> Brief:
Please give back, exactly as written, only the line containing "Each day he" and every line after it until the data below ends.

-- Material to process follows --

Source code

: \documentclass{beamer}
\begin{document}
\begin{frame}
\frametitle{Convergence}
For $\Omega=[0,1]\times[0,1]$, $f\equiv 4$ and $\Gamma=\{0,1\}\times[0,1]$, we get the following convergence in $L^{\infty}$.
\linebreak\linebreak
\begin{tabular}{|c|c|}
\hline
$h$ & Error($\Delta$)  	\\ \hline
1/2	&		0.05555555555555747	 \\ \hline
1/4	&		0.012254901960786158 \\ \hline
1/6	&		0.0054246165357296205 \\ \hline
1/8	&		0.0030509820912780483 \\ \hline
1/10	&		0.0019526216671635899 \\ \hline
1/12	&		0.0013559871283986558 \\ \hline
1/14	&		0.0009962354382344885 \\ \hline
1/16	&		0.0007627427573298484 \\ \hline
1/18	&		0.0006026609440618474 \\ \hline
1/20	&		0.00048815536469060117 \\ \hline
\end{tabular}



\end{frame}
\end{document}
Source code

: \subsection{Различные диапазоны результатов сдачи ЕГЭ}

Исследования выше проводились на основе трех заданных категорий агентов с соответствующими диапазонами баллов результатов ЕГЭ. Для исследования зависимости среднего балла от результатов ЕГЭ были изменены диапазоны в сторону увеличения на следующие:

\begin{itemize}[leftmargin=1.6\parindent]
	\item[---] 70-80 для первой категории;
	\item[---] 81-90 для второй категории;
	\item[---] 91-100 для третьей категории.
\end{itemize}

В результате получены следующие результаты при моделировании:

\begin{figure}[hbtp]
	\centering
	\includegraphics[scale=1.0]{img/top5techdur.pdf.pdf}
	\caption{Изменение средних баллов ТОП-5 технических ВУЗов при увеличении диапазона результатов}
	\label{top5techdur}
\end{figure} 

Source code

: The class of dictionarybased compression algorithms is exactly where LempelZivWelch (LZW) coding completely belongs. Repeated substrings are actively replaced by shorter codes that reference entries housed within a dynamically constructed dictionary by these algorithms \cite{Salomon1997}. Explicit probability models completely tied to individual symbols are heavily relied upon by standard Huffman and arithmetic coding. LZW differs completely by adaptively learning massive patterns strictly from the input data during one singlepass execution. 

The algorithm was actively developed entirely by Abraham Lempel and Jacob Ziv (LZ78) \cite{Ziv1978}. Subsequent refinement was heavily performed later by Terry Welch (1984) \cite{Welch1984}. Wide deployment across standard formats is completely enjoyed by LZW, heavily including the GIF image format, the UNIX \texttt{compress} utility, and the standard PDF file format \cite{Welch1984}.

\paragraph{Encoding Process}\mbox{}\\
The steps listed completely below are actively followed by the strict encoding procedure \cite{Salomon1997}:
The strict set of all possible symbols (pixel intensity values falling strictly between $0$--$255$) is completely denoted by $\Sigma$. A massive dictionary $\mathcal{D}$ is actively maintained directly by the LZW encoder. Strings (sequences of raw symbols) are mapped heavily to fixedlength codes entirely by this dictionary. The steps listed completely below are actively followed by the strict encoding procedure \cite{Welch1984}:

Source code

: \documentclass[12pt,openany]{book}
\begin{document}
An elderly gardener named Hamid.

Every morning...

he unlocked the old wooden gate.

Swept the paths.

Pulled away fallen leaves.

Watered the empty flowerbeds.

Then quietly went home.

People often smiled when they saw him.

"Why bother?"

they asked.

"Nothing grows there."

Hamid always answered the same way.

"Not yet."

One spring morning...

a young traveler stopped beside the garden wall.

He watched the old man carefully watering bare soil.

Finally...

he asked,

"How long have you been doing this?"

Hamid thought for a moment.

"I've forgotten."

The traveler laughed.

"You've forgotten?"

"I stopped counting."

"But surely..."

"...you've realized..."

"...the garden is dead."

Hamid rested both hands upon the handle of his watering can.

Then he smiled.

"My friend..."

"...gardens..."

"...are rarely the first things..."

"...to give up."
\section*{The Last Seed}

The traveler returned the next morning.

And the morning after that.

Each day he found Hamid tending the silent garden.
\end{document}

-- Material to process concluded --

> Output for this task:
Each day he found Hamid tending the silent garden.
\end{document}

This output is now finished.